Big Bazaar to log out of online venture

By Raghavendra Kamath
August 29, 2016 08:54 IST

Future Group said customer acquisition costs, fulfilment costs and other expenses in e-commerce add up to 50 per cent of overall business costs, making it unviable

Kishore Biyani’s Future Group has decided to close the chain’s ambitious online retail venture Big Bazaar Direct, finding the business unviable.

Set up in 2013, Big Bazaar Direct is an assisted e-commerce venture of the Future Group, with 1,000 franchisees. It had plans to enroll 50,000.

The group wants to focus on its core business of physical retailing, where it plans to add 3.5 million sq ft of space, the highest-ever addition by the group in a single year.

“I have attempted e-commerce four times in my life. We opened and shut Future Bazaar (the group’s first e-commerce venture).

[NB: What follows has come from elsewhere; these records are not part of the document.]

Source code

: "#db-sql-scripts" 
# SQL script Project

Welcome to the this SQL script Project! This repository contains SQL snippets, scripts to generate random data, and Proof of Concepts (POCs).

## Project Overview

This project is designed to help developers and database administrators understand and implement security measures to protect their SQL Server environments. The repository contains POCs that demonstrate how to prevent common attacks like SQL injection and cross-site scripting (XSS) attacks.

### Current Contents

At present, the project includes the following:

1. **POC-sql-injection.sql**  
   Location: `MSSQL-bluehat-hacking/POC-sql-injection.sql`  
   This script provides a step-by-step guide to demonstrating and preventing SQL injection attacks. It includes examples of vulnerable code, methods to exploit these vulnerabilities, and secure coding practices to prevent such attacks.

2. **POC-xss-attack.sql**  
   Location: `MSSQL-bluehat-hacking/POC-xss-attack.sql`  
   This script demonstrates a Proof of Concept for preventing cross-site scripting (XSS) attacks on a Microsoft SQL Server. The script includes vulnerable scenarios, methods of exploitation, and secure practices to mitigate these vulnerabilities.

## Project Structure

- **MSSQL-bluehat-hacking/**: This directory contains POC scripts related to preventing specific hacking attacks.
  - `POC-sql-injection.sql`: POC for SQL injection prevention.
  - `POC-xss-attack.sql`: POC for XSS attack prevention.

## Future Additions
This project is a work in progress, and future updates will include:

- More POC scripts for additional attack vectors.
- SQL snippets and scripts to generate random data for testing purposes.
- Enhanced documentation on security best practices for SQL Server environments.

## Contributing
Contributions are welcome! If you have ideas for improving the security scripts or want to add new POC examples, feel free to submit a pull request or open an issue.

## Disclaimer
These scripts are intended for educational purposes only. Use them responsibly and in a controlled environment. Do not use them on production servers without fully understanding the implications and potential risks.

We will close Big Bazaar Direct within a week,” said Biyani, at an event organised by realty consultants JLL and UBM India over the weekend.

 

In Big Bazaar Direct, franchisees sell Big Bazaar products to customers with the help of a tab, without holding any stock.

Brief online history
Started: 2013
Franchisees: 1,000
Aim: To enrol 50,000 franchisees
Tie-up: Oxigen, a payments solution
Model: Franchisees sell Big Bazaar products with the help of a tab, without holding any stock. They need to pay a deposit of Rs 3 lakh to the group

They need to pay a deposit of Rs 300,000 to the group. Early this year, Big Bazaar Direct tied up with payment solutions company, Oxigen, to expand its distribution.

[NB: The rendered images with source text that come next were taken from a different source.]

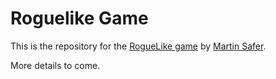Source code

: <h1>Roguelike Game</h1>
<p>This is the repository for the <a href="http://www.martinsafer.com/roguelike" target="_blank">RogueLike game</a> by <a href="http://www.martinsafer.com" target="_blank">Martin Safer</a>.</p>

<p>More details to come.</p>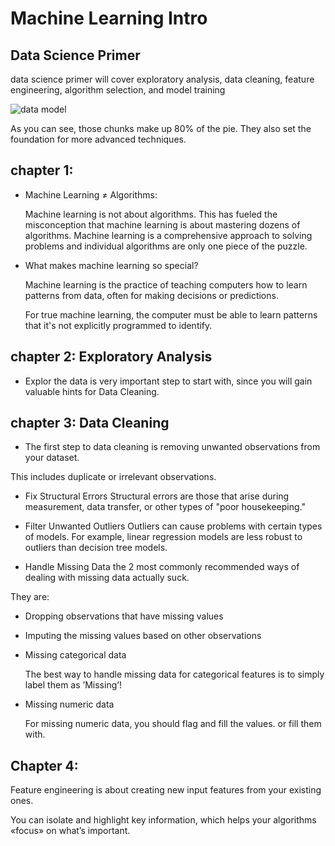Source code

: # Machine Learning Intro 


## Data Science Primer

data science primer will cover exploratory analysis, data cleaning, feature engineering, algorithm selection, and model training

![data model](https://elitedatascience.com/wp-content/uploads/2018/05/What-Goes-Into-a-Successful-Model.jpg)

As you can see, those chunks make up 80% of the pie. They also set the foundation for more advanced techniques.

## chapter 1:

- Machine Learning ≠ Algorithms:

    Machine learning is not about algorithms.
    This has fueled the misconception that machine learning is about mastering dozens of algorithms. Machine learning is a comprehensive approach to solving problems and individual algorithms are only one piece of the puzzle.

- What makes machine learning so special?



    Machine learning is the practice of teaching computers how to learn patterns from data, often for making decisions or predictions.

    For true machine learning, the computer must be able to learn patterns that it's not explicitly programmed to identify.


## chapter 2: Exploratory Analysis

- Explor the data is very important step to start with, since you will gain valuable hints for Data Cleaning.


## chapter 3: Data Cleaning



- The first step to data cleaning is removing unwanted observations from your dataset.

This includes duplicate or irrelevant observations.

- Fix Structural Errors
Structural errors are those that arise during measurement, data transfer, or other types of "poor housekeeping."

- Filter Unwanted Outliers
Outliers can cause problems with certain types of models. For example, linear regression models are less robust to outliers than decision tree models.


- Handle Missing Data
the 2 most commonly recommended ways of dealing with missing data actually suck.

They are:

 - Dropping observations that have missing values

 - Imputing the missing values based on other observations


- Missing categorical data

    The best way to handle missing data for categorical features is to simply label them as ’Missing’!


- Missing numeric data

    For missing numeric data, you should flag and fill the values. or fill them with.

## Chapter 4:

Feature engineering is about creating new input features from your existing ones.


You can isolate and highlight key information, which helps your algorithms «focus» on what’s important.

“We are trying to figure out a viable online model. With the acquisition of FabFurnish, we are learning what not to do in e-commerce,” Biyani said.

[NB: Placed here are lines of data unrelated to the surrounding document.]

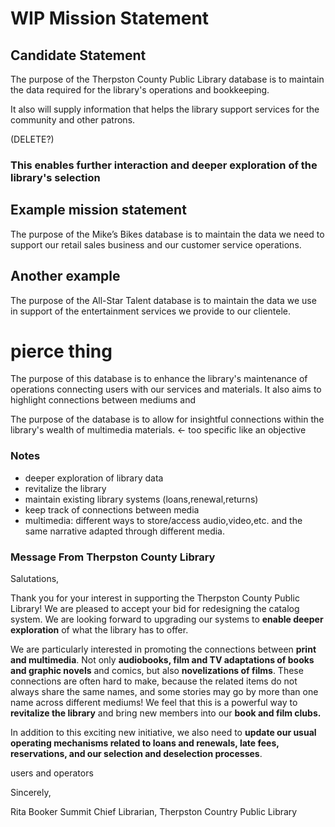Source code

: # WIP Mission Statement

## Candidate Statement
The purpose of the Therpston County Public Library database is to maintain the data required for the library's operations and bookkeeping.

It also will supply information that helps the library support services for the community and other patrons.

(DELETE?)
### This enables further interaction and deeper exploration of the library's selection

## Example mission statement
The purpose of the Mike’s Bikes database is to maintain the data we need to support our retail sales business and our customer service operations.

## Another example
The purpose of the All-Star Talent database is to maintain the data we use in support of the entertainment services we provide to our clientele.

# pierce thing
The purpose of this database is to enhance the library's maintenance of
operations connecting users with our services and materials.  It also aims to highlight connections between mediums and 

The purpose of the database is to allow for insightful connections within the library's wealth of multimedia materials. <- too specific like an objective


### Notes
- deeper exploration of library data
- revitalize the library
- maintain existing library systems (loans,renewal,returns)
- keep track of connections between media
- multimedia: different ways to store/access audio,video,etc.
  and the same narrative adapted through different media.

### Message From Therpston County Library
Salutations,

Thank you for your interest in supporting the Therpston County Public Library! We are pleased to accept your bid for redesigning the catalog system. We are looking forward to upgrading our systems to __enable deeper exploration__ of what the library has to offer.

We are particularly interested in promoting the connections between **print and multimedia**. Not only **audiobooks, film and TV adaptations of books and graphic novels** and comics, but also **novelizations of films**. These connections are often hard to make, because the related items do not always share the same names, and some stories may go by more than one name across different mediums! We feel that this is a powerful way to __revitalize the library__ and bring new members into our **book and film clubs.**

In addition to this exciting new initiative, we also need to **update our usual operating mechanisms related to loans and renewals, late fees, reservations, and our selection and deselection processes**.

users and operators

Sincerely,

Rita Booker Summit
Chief Librarian, Therpston Country Public Library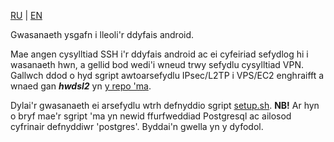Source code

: [RU](README.md) | [EN](README_en.md)

Gwasanaeth ysgafn i lleoli'r ddyfais android.

Mae angen cysylltiad SSH i'r ddyfais android ac ei cyfeiriad sefydlog hi i wasanaeth hwn, a gellid bod wedi'i wneud trwy sefydlu cysylltiad VPN.
Gallwch ddod o hyd sgript awtoarsefydlu IPsec/L2TP i VPS/EC2 enghraifft a wnaed gan **_hwdsl2_** yn [y repo 'ma](https://github.com/hwdsl2/setup-ipsec-vpn).

Dylai'r gwasanaeth ei arsefydlu wtrh defnyddio sgript [setup.sh](https://github.com/galemys-pyrenaicus/spothecat/releases/download/release/setup.sh).
**NB!** Ar hyn o bryf mae'r sgript 'ma yn newid ffurfweddiad Postgresql ac ailosod cyfrinair defnyddiwr 'postgres'. Byddai'n gwella yn y dyfodol.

Early this year, the group bought home products site FabFurnish. Biyani said the customer acquisition costs, fulfilment costs and other expenses in e-commerce add up to 50 per cent of overall business costs, making it unviable.

He added that for a single customer acquired in most of the transactions in e-commerce, Facebook and Google get Rs 800-1,400. He, however, did not explain how they make money.

Taking a dig at e-commerce ventures, Biyani said their business models were not sustainable. “We are happy with old-fashioned retail business. There is profit in it. Our business model has arrived. Theirs is yet to arrive,” he said.

That said, the Future Group is increasingly getting entrenched in the online play, through tie-ups with prominent players such as Paytm and Snapdeal.

Earlier, it had partnered with Amazon. Recently, the group said its hypermarket chain, Big Bazaar, tied up with online marketplace Snapdeal for its flagship Big Bazaar’s five-day “Maha Bachat” sale.

Future Group recently tied up with Paytm, on which Big Bazaar became an anchor store. This allows Paytm users to make online purchases at Big Bazaar.

“We are not against e-commerce firms. We are only against heavy subsidising of products to gain market share. It is a great medium to reach a new set of customers and new geographies,” Rajan Malhotra, president, retail strategy & convergence, Future Group had told Business Standard recently.

“Many aspects of our omni-channel strategy are operational and some are yet to be operational,” Malhotra said, adding, “How we execute the plan is internal to the group.”

According to sources in the group, the omni-channel strategy started with its electronics chain, Ezone, where the offline and online operations are integrated. The group has created a separate team to implement the plan.